= What you need to do =
Copy each line of the data below in which the word "specifications" can be found.

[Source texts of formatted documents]
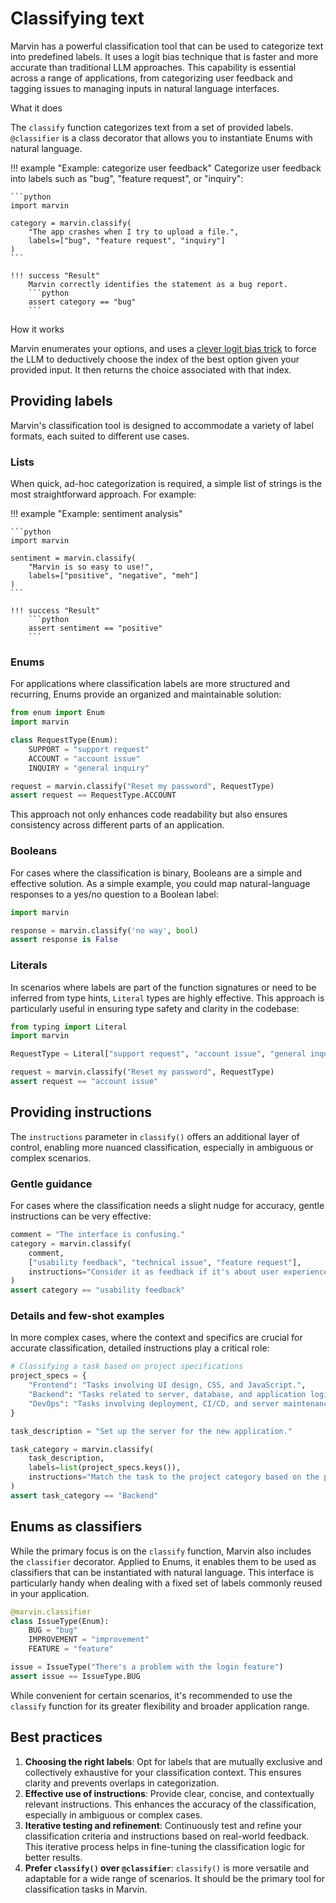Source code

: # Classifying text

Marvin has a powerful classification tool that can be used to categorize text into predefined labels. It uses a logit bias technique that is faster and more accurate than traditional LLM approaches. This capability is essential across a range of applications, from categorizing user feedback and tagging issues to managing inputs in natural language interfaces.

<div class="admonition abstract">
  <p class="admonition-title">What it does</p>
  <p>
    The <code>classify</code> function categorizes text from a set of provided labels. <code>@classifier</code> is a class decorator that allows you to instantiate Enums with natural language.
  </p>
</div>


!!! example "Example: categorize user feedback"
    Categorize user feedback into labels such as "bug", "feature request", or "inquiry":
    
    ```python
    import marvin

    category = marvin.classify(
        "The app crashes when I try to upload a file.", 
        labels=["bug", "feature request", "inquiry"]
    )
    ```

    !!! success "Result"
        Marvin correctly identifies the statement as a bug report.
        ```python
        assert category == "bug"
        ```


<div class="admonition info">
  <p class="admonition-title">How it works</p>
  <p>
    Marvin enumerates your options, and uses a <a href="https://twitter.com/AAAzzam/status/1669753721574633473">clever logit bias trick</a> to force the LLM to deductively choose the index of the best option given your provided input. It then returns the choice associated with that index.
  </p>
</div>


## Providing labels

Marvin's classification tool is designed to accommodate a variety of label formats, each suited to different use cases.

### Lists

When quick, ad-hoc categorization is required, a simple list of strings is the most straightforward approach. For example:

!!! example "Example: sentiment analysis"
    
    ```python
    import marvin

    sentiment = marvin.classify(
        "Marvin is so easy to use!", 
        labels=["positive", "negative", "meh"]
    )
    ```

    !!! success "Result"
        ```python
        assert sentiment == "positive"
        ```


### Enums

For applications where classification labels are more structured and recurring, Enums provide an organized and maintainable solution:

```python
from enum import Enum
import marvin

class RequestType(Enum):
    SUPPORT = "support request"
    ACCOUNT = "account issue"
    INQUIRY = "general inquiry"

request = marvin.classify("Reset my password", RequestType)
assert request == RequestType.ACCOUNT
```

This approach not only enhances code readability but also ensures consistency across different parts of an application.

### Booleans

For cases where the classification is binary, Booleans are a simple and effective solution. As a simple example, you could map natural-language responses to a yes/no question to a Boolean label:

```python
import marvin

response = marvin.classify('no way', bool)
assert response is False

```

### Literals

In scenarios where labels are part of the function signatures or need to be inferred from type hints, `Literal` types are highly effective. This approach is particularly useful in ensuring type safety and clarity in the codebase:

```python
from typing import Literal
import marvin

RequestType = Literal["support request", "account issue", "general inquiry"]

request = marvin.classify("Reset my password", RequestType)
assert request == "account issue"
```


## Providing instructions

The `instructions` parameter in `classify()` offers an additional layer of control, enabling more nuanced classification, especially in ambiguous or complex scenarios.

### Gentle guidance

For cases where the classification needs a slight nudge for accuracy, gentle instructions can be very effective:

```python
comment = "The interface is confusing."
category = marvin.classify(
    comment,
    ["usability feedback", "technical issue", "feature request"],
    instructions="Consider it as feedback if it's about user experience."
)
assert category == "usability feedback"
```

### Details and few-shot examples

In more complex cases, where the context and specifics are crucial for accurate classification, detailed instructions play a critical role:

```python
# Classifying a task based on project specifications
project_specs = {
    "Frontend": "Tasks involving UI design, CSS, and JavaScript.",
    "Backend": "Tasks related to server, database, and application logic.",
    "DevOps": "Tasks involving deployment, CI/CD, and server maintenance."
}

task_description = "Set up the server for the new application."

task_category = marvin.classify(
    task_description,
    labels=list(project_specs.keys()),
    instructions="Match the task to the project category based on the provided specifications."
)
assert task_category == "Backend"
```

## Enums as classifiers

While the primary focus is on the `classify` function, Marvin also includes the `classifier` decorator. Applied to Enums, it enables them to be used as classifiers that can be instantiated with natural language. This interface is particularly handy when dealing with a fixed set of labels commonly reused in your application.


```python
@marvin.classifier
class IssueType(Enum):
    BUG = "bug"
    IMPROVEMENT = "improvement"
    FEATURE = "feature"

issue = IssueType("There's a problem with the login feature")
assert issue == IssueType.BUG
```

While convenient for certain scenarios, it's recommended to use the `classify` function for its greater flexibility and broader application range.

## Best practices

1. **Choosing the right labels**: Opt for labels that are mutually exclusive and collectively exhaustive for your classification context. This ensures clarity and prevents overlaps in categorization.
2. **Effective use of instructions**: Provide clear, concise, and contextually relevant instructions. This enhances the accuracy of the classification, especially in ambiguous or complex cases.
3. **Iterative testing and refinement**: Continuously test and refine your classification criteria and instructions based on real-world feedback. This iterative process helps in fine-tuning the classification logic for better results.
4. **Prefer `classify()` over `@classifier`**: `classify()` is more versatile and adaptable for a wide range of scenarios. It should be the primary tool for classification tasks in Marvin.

= Exercise response =
# Classifying a task based on project specifications
    instructions="Match the task to the project category based on the provided specifications."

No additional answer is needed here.